[EXERCISE BRIEF]:
Copy each line below that contains "변환하는".

[MATERIAL PROVIDED]:

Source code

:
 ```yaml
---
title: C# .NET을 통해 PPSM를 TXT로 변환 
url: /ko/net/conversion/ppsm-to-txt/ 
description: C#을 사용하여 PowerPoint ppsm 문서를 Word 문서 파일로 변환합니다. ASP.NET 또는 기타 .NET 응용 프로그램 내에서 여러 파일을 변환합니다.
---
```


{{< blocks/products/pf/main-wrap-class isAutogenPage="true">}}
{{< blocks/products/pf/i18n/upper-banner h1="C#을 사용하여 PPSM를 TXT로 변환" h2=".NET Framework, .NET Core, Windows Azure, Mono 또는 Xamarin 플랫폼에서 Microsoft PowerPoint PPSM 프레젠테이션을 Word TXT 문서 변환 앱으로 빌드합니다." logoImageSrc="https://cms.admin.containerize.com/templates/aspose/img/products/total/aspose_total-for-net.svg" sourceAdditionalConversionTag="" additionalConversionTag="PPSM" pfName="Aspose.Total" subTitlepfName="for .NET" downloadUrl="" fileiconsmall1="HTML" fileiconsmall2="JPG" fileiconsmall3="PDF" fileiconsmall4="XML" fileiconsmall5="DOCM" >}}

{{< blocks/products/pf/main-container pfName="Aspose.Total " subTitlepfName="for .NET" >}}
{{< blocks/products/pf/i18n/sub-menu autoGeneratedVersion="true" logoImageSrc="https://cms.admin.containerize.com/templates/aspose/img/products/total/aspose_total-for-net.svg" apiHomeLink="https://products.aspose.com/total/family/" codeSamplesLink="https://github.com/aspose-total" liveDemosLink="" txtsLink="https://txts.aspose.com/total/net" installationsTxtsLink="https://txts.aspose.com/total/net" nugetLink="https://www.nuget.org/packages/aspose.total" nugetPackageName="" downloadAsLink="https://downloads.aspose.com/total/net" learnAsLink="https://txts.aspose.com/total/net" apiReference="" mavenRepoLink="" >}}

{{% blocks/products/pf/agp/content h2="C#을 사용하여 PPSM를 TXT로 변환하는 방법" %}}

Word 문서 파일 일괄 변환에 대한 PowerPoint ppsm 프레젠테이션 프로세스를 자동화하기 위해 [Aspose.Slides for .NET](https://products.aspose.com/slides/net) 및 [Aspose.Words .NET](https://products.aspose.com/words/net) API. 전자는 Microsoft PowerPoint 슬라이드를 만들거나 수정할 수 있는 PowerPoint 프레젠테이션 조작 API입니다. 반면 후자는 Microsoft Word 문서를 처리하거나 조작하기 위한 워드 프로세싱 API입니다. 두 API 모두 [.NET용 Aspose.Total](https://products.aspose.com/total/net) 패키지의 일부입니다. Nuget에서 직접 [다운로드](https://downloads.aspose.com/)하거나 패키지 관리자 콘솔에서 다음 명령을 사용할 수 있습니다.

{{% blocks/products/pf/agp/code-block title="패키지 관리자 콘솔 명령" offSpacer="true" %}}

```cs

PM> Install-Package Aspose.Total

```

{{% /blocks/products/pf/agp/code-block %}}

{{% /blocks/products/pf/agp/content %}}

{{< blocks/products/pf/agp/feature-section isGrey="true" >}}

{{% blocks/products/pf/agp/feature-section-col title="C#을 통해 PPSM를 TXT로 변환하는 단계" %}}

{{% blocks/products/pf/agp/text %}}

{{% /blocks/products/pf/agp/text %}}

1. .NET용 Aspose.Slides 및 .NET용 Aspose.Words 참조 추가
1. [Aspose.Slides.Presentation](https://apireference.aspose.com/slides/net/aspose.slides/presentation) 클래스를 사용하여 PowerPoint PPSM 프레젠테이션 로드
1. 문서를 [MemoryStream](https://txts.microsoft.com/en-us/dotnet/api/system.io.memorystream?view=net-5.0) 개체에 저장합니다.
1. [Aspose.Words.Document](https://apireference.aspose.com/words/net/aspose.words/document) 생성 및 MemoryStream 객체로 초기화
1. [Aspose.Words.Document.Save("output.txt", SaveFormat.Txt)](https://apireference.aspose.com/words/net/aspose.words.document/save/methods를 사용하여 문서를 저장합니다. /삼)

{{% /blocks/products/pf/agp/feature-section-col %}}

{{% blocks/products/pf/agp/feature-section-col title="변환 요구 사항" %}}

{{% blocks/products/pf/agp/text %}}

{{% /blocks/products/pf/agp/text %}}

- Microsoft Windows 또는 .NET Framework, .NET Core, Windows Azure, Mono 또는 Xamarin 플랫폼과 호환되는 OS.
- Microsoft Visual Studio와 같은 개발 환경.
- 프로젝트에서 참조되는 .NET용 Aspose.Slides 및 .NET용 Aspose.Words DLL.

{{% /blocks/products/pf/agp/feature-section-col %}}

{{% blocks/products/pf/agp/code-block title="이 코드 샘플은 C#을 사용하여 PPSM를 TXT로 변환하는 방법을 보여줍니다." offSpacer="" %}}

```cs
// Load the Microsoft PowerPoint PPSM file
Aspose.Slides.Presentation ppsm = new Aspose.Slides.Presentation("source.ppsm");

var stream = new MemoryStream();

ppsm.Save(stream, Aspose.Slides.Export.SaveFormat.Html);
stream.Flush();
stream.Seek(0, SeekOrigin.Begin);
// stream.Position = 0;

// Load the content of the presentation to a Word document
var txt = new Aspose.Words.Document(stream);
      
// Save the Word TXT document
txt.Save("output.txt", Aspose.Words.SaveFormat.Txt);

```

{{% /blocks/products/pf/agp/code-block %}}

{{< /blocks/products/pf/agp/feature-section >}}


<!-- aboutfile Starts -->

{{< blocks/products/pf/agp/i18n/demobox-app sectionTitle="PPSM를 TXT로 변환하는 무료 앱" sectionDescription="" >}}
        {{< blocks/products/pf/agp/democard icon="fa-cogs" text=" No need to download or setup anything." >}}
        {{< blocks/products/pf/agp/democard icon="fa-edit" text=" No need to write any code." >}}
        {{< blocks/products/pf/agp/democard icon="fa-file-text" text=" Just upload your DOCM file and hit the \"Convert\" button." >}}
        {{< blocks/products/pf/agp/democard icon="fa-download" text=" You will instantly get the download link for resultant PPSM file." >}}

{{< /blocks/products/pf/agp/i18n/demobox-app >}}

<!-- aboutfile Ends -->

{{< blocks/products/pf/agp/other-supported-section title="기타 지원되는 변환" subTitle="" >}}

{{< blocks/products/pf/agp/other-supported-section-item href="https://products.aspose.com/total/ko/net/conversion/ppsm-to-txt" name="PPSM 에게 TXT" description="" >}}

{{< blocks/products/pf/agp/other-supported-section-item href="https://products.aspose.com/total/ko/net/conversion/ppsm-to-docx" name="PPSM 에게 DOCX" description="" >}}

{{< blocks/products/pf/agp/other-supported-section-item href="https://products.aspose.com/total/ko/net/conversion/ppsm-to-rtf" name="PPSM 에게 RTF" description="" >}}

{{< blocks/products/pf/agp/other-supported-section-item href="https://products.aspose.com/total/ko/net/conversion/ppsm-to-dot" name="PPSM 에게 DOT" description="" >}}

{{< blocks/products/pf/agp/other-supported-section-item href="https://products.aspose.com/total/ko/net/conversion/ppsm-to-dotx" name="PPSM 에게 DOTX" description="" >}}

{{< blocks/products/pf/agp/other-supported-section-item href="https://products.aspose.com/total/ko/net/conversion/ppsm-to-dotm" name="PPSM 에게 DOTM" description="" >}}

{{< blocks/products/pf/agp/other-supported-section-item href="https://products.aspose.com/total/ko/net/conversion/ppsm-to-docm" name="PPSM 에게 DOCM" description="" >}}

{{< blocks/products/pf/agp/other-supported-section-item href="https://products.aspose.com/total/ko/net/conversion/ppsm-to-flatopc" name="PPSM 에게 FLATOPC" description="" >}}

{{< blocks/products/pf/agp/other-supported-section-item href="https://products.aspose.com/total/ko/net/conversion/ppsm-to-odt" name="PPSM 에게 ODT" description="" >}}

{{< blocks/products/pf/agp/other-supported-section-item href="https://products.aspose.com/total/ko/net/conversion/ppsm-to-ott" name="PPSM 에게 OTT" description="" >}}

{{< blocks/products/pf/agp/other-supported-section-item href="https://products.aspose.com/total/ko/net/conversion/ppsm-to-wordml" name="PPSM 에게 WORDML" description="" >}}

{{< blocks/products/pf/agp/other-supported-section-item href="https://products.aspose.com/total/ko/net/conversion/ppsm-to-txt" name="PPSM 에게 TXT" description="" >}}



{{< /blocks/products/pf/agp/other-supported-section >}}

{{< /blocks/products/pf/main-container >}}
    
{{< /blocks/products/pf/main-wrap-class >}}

[YOUR RESPONSE]:
{{% blocks/products/pf/agp/content h2="C#을 사용하여 PPSM를 TXT로 변환하는 방법" %}}
{{% blocks/products/pf/agp/feature-section-col title="C#을 통해 PPSM를 TXT로 변환하는 단계" %}}
{{% blocks/products/pf/agp/code-block title="이 코드 샘플은 C#을 사용하여 PPSM를 TXT로 변환하는 방법을 보여줍니다." offSpacer="" %}}
{{< blocks/products/pf/agp/i18n/demobox-app sectionTitle="PPSM를 TXT로 변환하는 무료 앱" sectionDescription="" >}}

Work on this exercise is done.